§ **Records provided**:
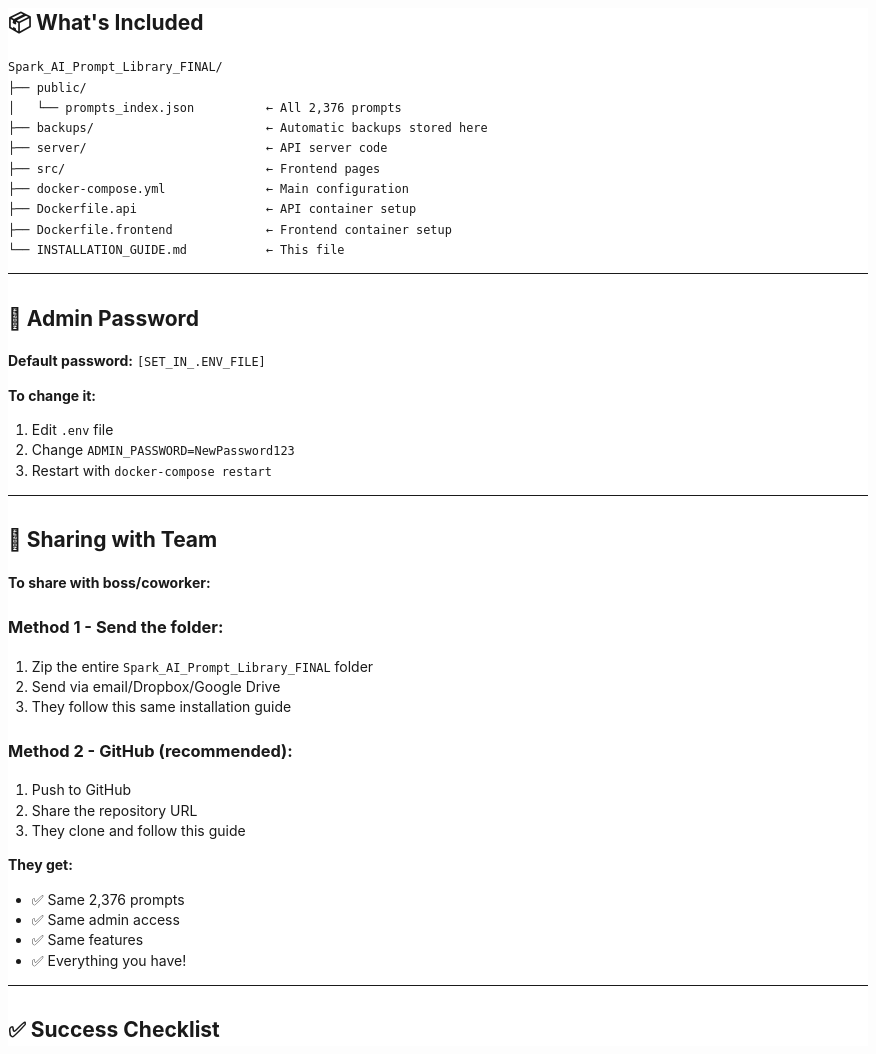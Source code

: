 
## 📦 What's Included

```
Spark_AI_Prompt_Library_FINAL/
├── public/
│   └── prompts_index.json          ← All 2,376 prompts
├── backups/                        ← Automatic backups stored here
├── server/                         ← API server code
├── src/                            ← Frontend pages
├── docker-compose.yml              ← Main configuration
├── Dockerfile.api                  ← API container setup
├── Dockerfile.frontend             ← Frontend container setup
└── INSTALLATION_GUIDE.md           ← This file
```

---

## 🔐 Admin Password

**Default password:** `[SET_IN_.ENV_FILE]`

**To change it:**
1. Edit `.env` file
2. Change `ADMIN_PASSWORD=NewPassword123`
3. Restart with `docker-compose restart`

---

## 🤝 Sharing with Team

**To share with boss/coworker:**

### Method 1 - Send the folder:
1. Zip the entire `Spark_AI_Prompt_Library_FINAL` folder
2. Send via email/Dropbox/Google Drive
3. They follow this same installation guide

### Method 2 - GitHub (recommended):
1. Push to GitHub
2. Share the repository URL
3. They clone and follow this guide

**They get:**
- ✅ Same 2,376 prompts
- ✅ Same admin access
- ✅ Same features
- ✅ Everything you have!

---

## ✅ Success Checklist

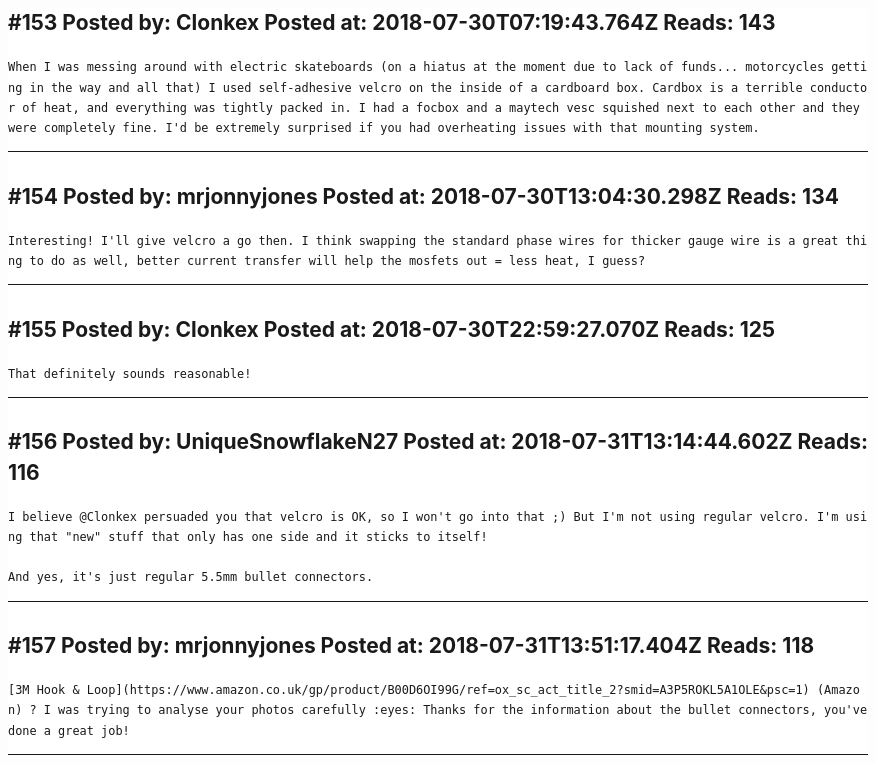 ## \#153 Posted by: Clonkex Posted at: 2018-07-30T07:19:43.764Z Reads: 143

```
When I was messing around with electric skateboards (on a hiatus at the moment due to lack of funds... motorcycles getting in the way and all that) I used self-adhesive velcro on the inside of a cardboard box. Cardbox is a terrible conductor of heat, and everything was tightly packed in. I had a focbox and a maytech vesc squished next to each other and they were completely fine. I'd be extremely surprised if you had overheating issues with that mounting system.
```

---
## \#154 Posted by: mrjonnyjones Posted at: 2018-07-30T13:04:30.298Z Reads: 134

```
Interesting! I'll give velcro a go then. I think swapping the standard phase wires for thicker gauge wire is a great thing to do as well, better current transfer will help the mosfets out = less heat, I guess?
```

---
## \#155 Posted by: Clonkex Posted at: 2018-07-30T22:59:27.070Z Reads: 125

```
That definitely sounds reasonable!
```

---
## \#156 Posted by: UniqueSnowflakeN27 Posted at: 2018-07-31T13:14:44.602Z Reads: 116

```
I believe @Clonkex persuaded you that velcro is OK, so I won't go into that ;) But I'm not using regular velcro. I'm using that "new" stuff that only has one side and it sticks to itself!

And yes, it's just regular 5.5mm bullet connectors.
```

---
## \#157 Posted by: mrjonnyjones Posted at: 2018-07-31T13:51:17.404Z Reads: 118

```
[3M Hook & Loop](https://www.amazon.co.uk/gp/product/B00D6OI99G/ref=ox_sc_act_title_2?smid=A3P5ROKL5A1OLE&psc=1) (Amazon) ? I was trying to analyse your photos carefully :eyes: Thanks for the information about the bullet connectors, you've done a great job!
```

---
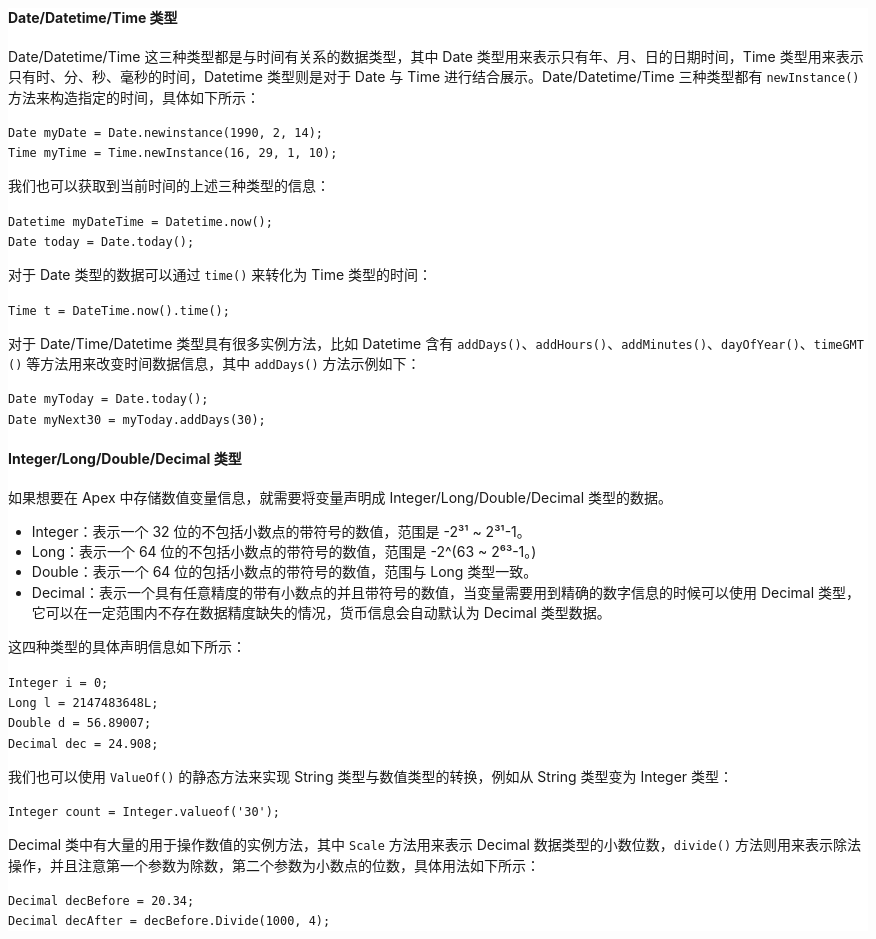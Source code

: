#### Date/Datetime/Time 类型

Date/Datetime/Time 这三种类型都是与时间有关系的数据类型，其中 Date 类型用来表示只有年、月、日的日期时间，Time 类型用来表示只有时、分、秒、毫秒的时间，Datetime 类型则是对于 Date 与 Time 进行结合展示。Date/Datetime/Time 三种类型都有 `newInstance()` 方法来构造指定的时间，具体如下所示：

```
Date myDate = Date.newinstance(1990, 2, 14);
Time myTime = Time.newInstance(16, 29, 1, 10); 
```

我们也可以获取到当前时间的上述三种类型的信息：

```
Datetime myDateTime = Datetime.now(); 
Date today = Date.today(); 
```

对于 Date 类型的数据可以通过 `time()` 来转化为 Time 类型的时间：

```
Time t = DateTime.now().time(); 
```

对于 Date/Time/Datetime 类型具有很多实例方法，比如 Datetime 含有 `addDays()`、`addHours()`、`addMinutes()`、`dayOfYear()`、`timeGMT()` 等方法用来改变时间数据信息，其中 `addDays()` 方法示例如下：

```
Date myToday = Date.today(); 
Date myNext30 = myToday.addDays(30); 
```

#### Integer/Long/Double/Decimal 类型

如果想要在 Apex 中存储数值变量信息，就需要将变量声明成 Integer/Long/Double/Decimal 类型的数据。

*   Integer：表示一个 32 位的不包括小数点的带符号的数值，范围是 -2³¹ ~ 2³¹-1。
*   Long：表示一个 64 位的不包括小数点的带符号的数值，范围是 -2^(63 ~ 2⁶³-1。)
*   Double：表示一个 64 位的包括小数点的带符号的数值，范围与 Long 类型一致。
*   Decimal：表示一个具有任意精度的带有小数点的并且带符号的数值，当变量需要用到精确的数字信息的时候可以使用 Decimal 类型，它可以在一定范围内不存在数据精度缺失的情况，货币信息会自动默认为 Decimal 类型数据。

这四种类型的具体声明信息如下所示：

```
Integer i = 0; 
Long l = 2147483648L; 
Double d = 56.89007; 
Decimal dec = 24.908; 
```

我们也可以使用 `ValueOf()` 的静态方法来实现 String 类型与数值类型的转换，例如从 String 类型变为 Integer 类型：

```
Integer count = Integer.valueof('30'); 
```

Decimal 类中有大量的用于操作数值的实例方法，其中 `Scale` 方法用来表示 Decimal 数据类型的小数位数，`divide()` 方法则用来表示除法操作，并且注意第一个参数为除数，第二个参数为小数点的位数，具体用法如下所示：

```
Decimal decBefore = 20.34; 
Decimal decAfter = decBefore.Divide(1000, 4); 
```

§ **Exercise brief**:
Exclude the pictures. Write out the remaining data exactly.

§ **Result for this task**:
Source code

: 
## 📦 What's Included

```
Spark_AI_Prompt_Library_FINAL/
├── public/
│   └── prompts_index.json          ← All 2,376 prompts
├── backups/                        ← Automatic backups stored here
├── server/                         ← API server code
├── src/                            ← Frontend pages
├── docker-compose.yml              ← Main configuration
├── Dockerfile.api                  ← API container setup
├── Dockerfile.frontend             ← Frontend container setup
└── INSTALLATION_GUIDE.md           ← This file
```

---

## 🔐 Admin Password

**Default password:** `[SET_IN_.ENV_FILE]`

**To change it:**
1. Edit `.env` file
2. Change `ADMIN_PASSWORD=NewPassword123`
3. Restart with `docker-compose restart`

---

## 🤝 Sharing with Team

**To share with boss/coworker:**

### Method 1 - Send the folder:
1. Zip the entire `Spark_AI_Prompt_Library_FINAL` folder
2. Send via email/Dropbox/Google Drive
3. They follow this same installation guide

### Method 2 - GitHub (recommended):
1. Push to GitHub
2. Share the repository URL
3. They clone and follow this guide

**They get:**
- ✅ Same 2,376 prompts
- ✅ Same admin access
- ✅ Same features
- ✅ Everything you have!

---

## ✅ Success Checklist

 ## \#153 Posted by: Clonkex Posted at: 2018-07-30T07:19:43.764Z Reads: 143

```
When I was messing around with electric skateboards (on a hiatus at the moment due to lack of funds... motorcycles getting in the way and all that) I used self-adhesive velcro on the inside of a cardboard box. Cardbox is a terrible conductor of heat, and everything was tightly packed in. I had a focbox and a maytech vesc squished next to each other and they were completely fine. I'd be extremely surprised if you had overheating issues with that mounting system.
```

---
## \#154 Posted by: mrjonnyjones Posted at: 2018-07-30T13:04:30.298Z Reads: 134

```
Interesting! I'll give velcro a go then. I think swapping the standard phase wires for thicker gauge wire is a great thing to do as well, better current transfer will help the mosfets out = less heat, I guess?
```

---
## \#155 Posted by: Clonkex Posted at: 2018-07-30T22:59:27.070Z Reads: 125

```
That definitely sounds reasonable!
```

---
## \#156 Posted by: UniqueSnowflakeN27 Posted at: 2018-07-31T13:14:44.602Z Reads: 116

```
I believe @Clonkex persuaded you that velcro is OK, so I won't go into that ;) But I'm not using regular velcro. I'm using that "new" stuff that only has one side and it sticks to itself!

And yes, it's just regular 5.5mm bullet connectors.
```

---
## \#157 Posted by: mrjonnyjones Posted at: 2018-07-31T13:51:17.404Z Reads: 118

```
[3M Hook & Loop](https://www.amazon.co.uk/gp/product/B00D6OI99G/ref=ox_sc_act_title_2?smid=A3P5ROKL5A1OLE&psc=1) (Amazon) ? I was trying to analyse your photos carefully :eyes: Thanks for the information about the bullet connectors, you've done a great job!
```

---
Source code

:#### Date/Datetime/Time 类型

Date/Datetime/Time 这三种类型都是与时间有关系的数据类型，其中 Date 类型用来表示只有年、月、日的日期时间，Time 类型用来表示只有时、分、秒、毫秒的时间，Datetime 类型则是对于 Date 与 Time 进行结合展示。Date/Datetime/Time 三种类型都有 `newInstance()` 方法来构造指定的时间，具体如下所示：

```
Date myDate = Date.newinstance(1990, 2, 14);
Time myTime = Time.newInstance(16, 29, 1, 10); 
```

我们也可以获取到当前时间的上述三种类型的信息：

```
Datetime myDateTime = Datetime.now(); 
Date today = Date.today(); 
```

对于 Date 类型的数据可以通过 `time()` 来转化为 Time 类型的时间：

```
Time t = DateTime.now().time(); 
```

对于 Date/Time/Datetime 类型具有很多实例方法，比如 Datetime 含有 `addDays()`、`addHours()`、`addMinutes()`、`dayOfYear()`、`timeGMT()` 等方法用来改变时间数据信息，其中 `addDays()` 方法示例如下：

```
Date myToday = Date.today(); 
Date myNext30 = myToday.addDays(30); 
```

#### Integer/Long/Double/Decimal 类型

如果想要在 Apex 中存储数值变量信息，就需要将变量声明成 Integer/Long/Double/Decimal 类型的数据。

*   Integer：表示一个 32 位的不包括小数点的带符号的数值，范围是 -2³¹ ~ 2³¹-1。
*   Long：表示一个 64 位的不包括小数点的带符号的数值，范围是 -2^(63 ~ 2⁶³-1。)
*   Double：表示一个 64 位的包括小数点的带符号的数值，范围与 Long 类型一致。
*   Decimal：表示一个具有任意精度的带有小数点的并且带符号的数值，当变量需要用到精确的数字信息的时候可以使用 Decimal 类型，它可以在一定范围内不存在数据精度缺失的情况，货币信息会自动默认为 Decimal 类型数据。

这四种类型的具体声明信息如下所示：

```
Integer i = 0; 
Long l = 2147483648L; 
Double d = 56.89007; 
Decimal dec = 24.908; 
```

我们也可以使用 `ValueOf()` 的静态方法来实现 String 类型与数值类型的转换，例如从 String 类型变为 Integer 类型：

```
Integer count = Integer.valueof('30'); 
```

Decimal 类中有大量的用于操作数值的实例方法，其中 `Scale` 方法用来表示 Decimal 数据类型的小数位数，`divide()` 方法则用来表示除法操作，并且注意第一个参数为除数，第二个参数为小数点的位数，具体用法如下所示：

```
Decimal decBefore = 20.34; 
Decimal decAfter = decBefore.Divide(1000, 4); 
```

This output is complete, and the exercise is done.